ERIC Number: ED365523
Record Type: RIE
Publication Date: 1993-Apr
Reference Count: N/A
The Effects of Central Control on Classroom Practice.
Glidden, Peter L.
This study investigated the effects of central control of mathematics content or examinations on classroom practice. Data from Population B of the Second International Mathematics Study was used to examine United States, British Columbia, and Ontario teachers' responses to questions concerning the amount of agreement among teachers about which mathematics topics to teach, teachers' reasons for deciding what to teach, and teachers' reasons for deciding how to teach. Results are discussed in two parts: (1) the results of the curriculum and policy analysis are presented to provide a context for the quantitative analysis of the effects of central control, and (2) quantitative analysis shows that where there is central control, there is more agreement among teachers on what principal mathematical content to teach. British Columbia teachers exhibited the most agreement, followed by AP Calculus, Ontario, and Non-AP Calculus. Teachers indicated they teach topics because they are in the syllabus or on an external examination.
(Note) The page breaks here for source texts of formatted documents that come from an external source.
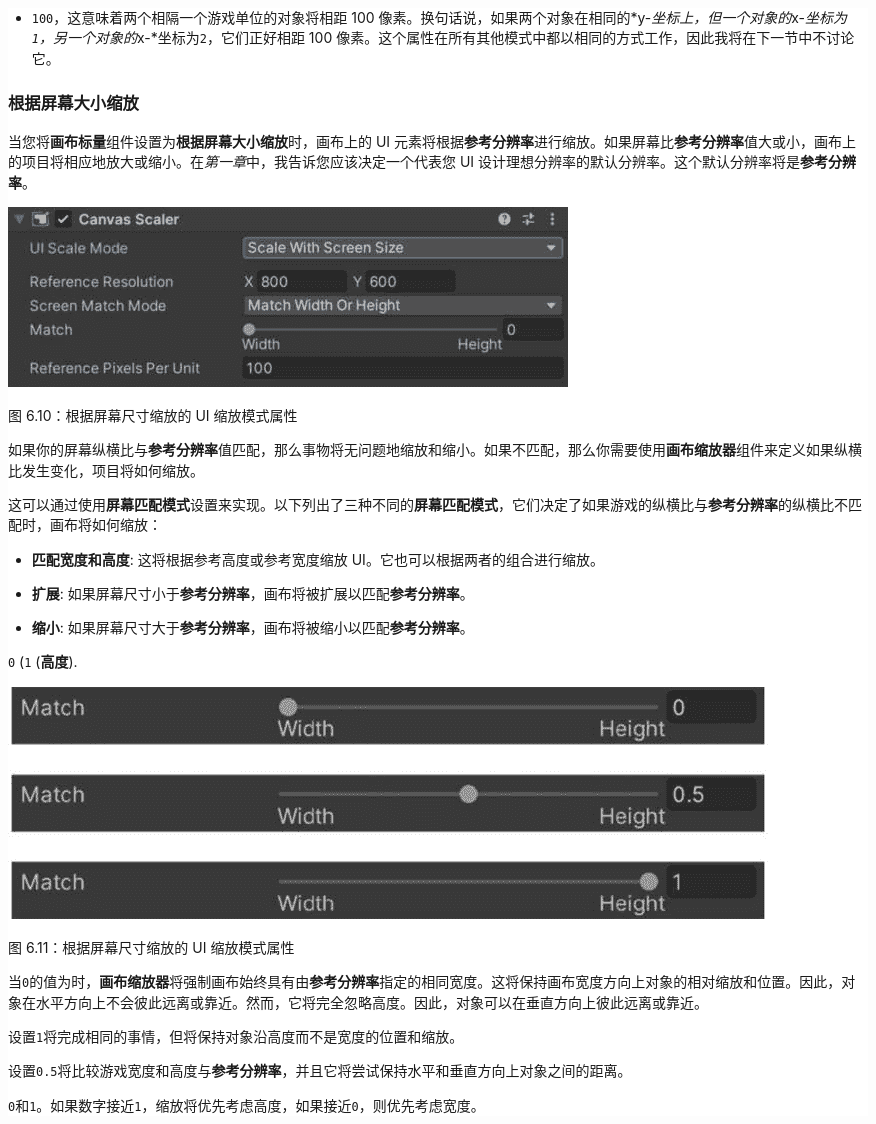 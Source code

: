 +   `100`，这意味着两个相隔一个游戏单位的对象将相距 100 像素。换句话说，如果两个对象在相同的*y-*坐标上，但一个对象的*x-*坐标为`1`，另一个对象的*x-*坐标为`2`，它们正好相距 100 像素。这个属性在所有其他模式中都以相同的方式工作，因此我将在下一节中不讨论它。

### 根据屏幕大小缩放

当您将**画布标量**组件设置为**根据屏幕大小缩放**时，画布上的 UI 元素将根据**参考分辨率**进行缩放。如果屏幕比**参考分辨率**值大或小，画布上的项目将相应地放大或缩小。在*第一章*中，我告诉您应该决定一个代表您 UI 设计理想分辨率的默认分辨率。这个默认分辨率将是**参考分辨率**。

![图 6.10：根据屏幕大小缩放的 UI 缩放模式属性](img/Figure_06.10_B18327.jpg)

图 6.10：根据屏幕尺寸缩放的 UI 缩放模式属性

如果你的屏幕纵横比与**参考分辨率**值匹配，那么事物将无问题地缩放和缩小。如果不匹配，那么你需要使用**画布缩放器**组件来定义如果纵横比发生变化，项目将如何缩放。

这可以通过使用**屏幕匹配模式**设置来实现。以下列出了三种不同的**屏幕匹配模式**，它们决定了如果游戏的纵横比与**参考分辨率**的纵横比不匹配时，画布将如何缩放：

+   **匹配宽度和高度**: 这将根据参考高度或参考宽度缩放 UI。它也可以根据两者的组合进行缩放。

+   **扩展**: 如果屏幕尺寸小于**参考分辨率**，画布将被扩展以匹配**参考分辨率**。

+   **缩小**: 如果屏幕尺寸大于**参考分辨率**，画布将被缩小以匹配**参考分辨率**。

`0` (`1` (**高度**).

![图 6.11：根据屏幕尺寸缩放的 UI 缩放模式属性](img/Figure_06.11_B18327.jpg)

图 6.11：根据屏幕尺寸缩放的 UI 缩放模式属性

当`0`的值为时，**画布缩放器**将强制画布始终具有由**参考分辨率**指定的相同宽度。这将保持画布宽度方向上对象的相对缩放和位置。因此，对象在水平方向上不会彼此远离或靠近。然而，它将完全忽略高度。因此，对象可以在垂直方向上彼此远离或靠近。

设置`1`将完成相同的事情，但将保持对象沿高度而不是宽度的位置和缩放。

设置`0.5`将比较游戏宽度和高度与**参考分辨率**，并且它将尝试保持水平和垂直方向上对象之间的距离。

`0`和`1`。如果数字接近`1`，缩放将优先考虑高度，如果接近`0`，则优先考虑宽度。

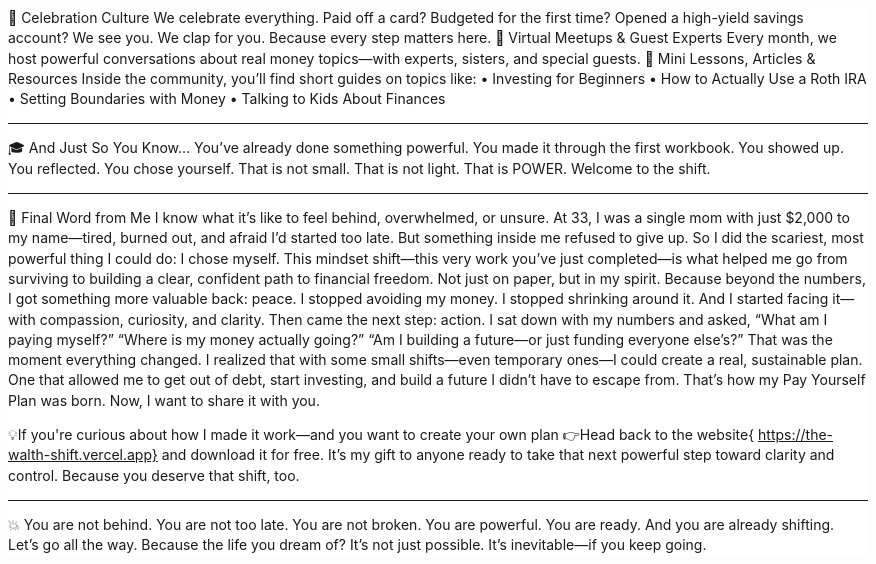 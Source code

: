 🎉 Celebration Culture
We celebrate everything. Paid off a card? Budgeted for the first time? Opened a high-yield savings account?
We see you. We clap for you.
Because every step matters here.
🎥 Virtual Meetups & Guest Experts
Every month, we host powerful conversations about real money topics—with experts, sisters, and special guests.
📝 Mini Lessons, Articles & Resources
Inside the community, you’ll find short guides on topics like:
•	Investing for Beginners
•	How to Actually Use a Roth IRA
•	Setting Boundaries with Money
•	Talking to Kids About Finances
________________________________________
🎓 And Just So You Know…
You’ve already done something powerful.
You made it through the first workbook.
You showed up. You reflected. You chose yourself.
That is not small. That is not light. That is POWER.
Welcome to the shift.
________________________________________

💬 Final Word from Me
I know what it’s like to feel behind, overwhelmed, or unsure.
At 33, I was a single mom with just $2,000 to my name—tired, burned out, and afraid I’d started too late.
But something inside me refused to give up.
So I did the scariest, most powerful thing I could do:
I chose myself.
This mindset shift—this very work you’ve just completed—is what helped me go from surviving to building a clear, confident path to financial freedom. Not just on paper, but in my spirit. Because beyond the numbers, I got something more valuable back: peace.
I stopped avoiding my money.
I stopped shrinking around it.
And I started facing it—with compassion, curiosity, and clarity.
Then came the next step: action.
I sat down with my numbers and asked,
“What am I paying myself?”
“Where is my money actually going?”
“Am I building a future—or just funding everyone else’s?”
That was the moment everything changed.
I realized that with some small shifts—even temporary ones—I could create a real, sustainable plan. One that allowed me to get out of debt, start investing, and build a future I didn’t have to escape from.
That’s how my Pay Yourself Plan was born. Now, I want to share it with you.

💡If you're curious about how I made it work—and you want to create your own plan 
👉Head back to the website{ https://the-walth-shift.vercel.app} and download it for free. It’s my gift to anyone ready to take that next powerful step toward clarity and control. Because you deserve that shift, too.
________________________________________


💥 You are not behind.
You are not too late.
You are not broken.
You are powerful.
You are ready.
And you are already shifting.
Let’s go all the way.
Because the life you dream of?
It’s not just possible.
It’s inevitable—if you keep going.


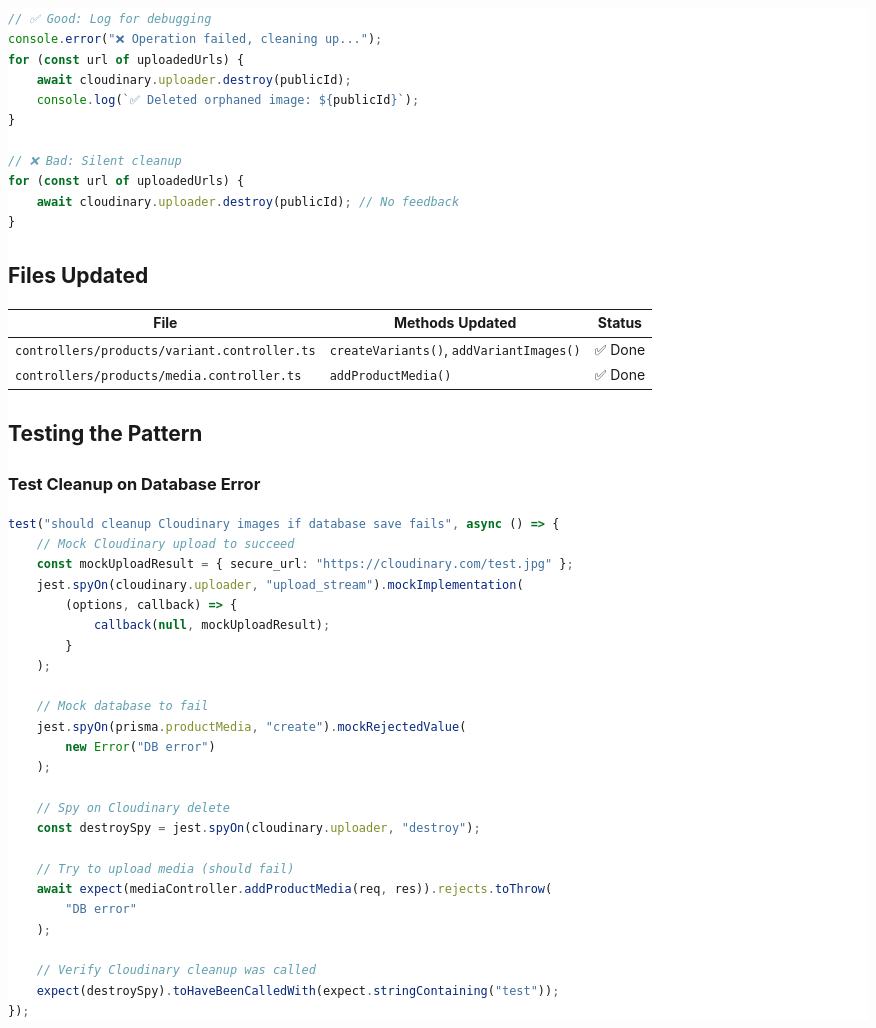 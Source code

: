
 ```typescript
// ✅ Good: Log for debugging
console.error("❌ Operation failed, cleaning up...");
for (const url of uploadedUrls) {
    await cloudinary.uploader.destroy(publicId);
    console.log(`✅ Deleted orphaned image: ${publicId}`);
}

// ❌ Bad: Silent cleanup
for (const url of uploadedUrls) {
    await cloudinary.uploader.destroy(publicId); // No feedback
}
```

## Files Updated

| File                                         | Methods Updated                          | Status  |
| -------------------------------------------- | ---------------------------------------- | ------- |
| `controllers/products/variant.controller.ts` | `createVariants()`, `addVariantImages()` | ✅ Done |
| `controllers/products/media.controller.ts`   | `addProductMedia()`                      | ✅ Done |

## Testing the Pattern

### Test Cleanup on Database Error

```typescript
test("should cleanup Cloudinary images if database save fails", async () => {
    // Mock Cloudinary upload to succeed
    const mockUploadResult = { secure_url: "https://cloudinary.com/test.jpg" };
    jest.spyOn(cloudinary.uploader, "upload_stream").mockImplementation(
        (options, callback) => {
            callback(null, mockUploadResult);
        }
    );

    // Mock database to fail
    jest.spyOn(prisma.productMedia, "create").mockRejectedValue(
        new Error("DB error")
    );

    // Spy on Cloudinary delete
    const destroySpy = jest.spyOn(cloudinary.uploader, "destroy");

    // Try to upload media (should fail)
    await expect(mediaController.addProductMedia(req, res)).rejects.toThrow(
        "DB error"
    );

    // Verify Cloudinary cleanup was called
    expect(destroySpy).toHaveBeenCalledWith(expect.stringContaining("test"));
});
```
By contrast, the data on teachers' decisions on how to teach reveal that the instruments of central control are less influential. (MDH)
Publication Type: Reports - Research; Speeches/Meeting Papers
Education Level: N/A
Authoring Institution: N/A
Identifiers: Canada; Second International Mathematics Study
Note: Paper presented at the Annual Meeting of the American Educational Research Association (Atlanta, GA, April 1993).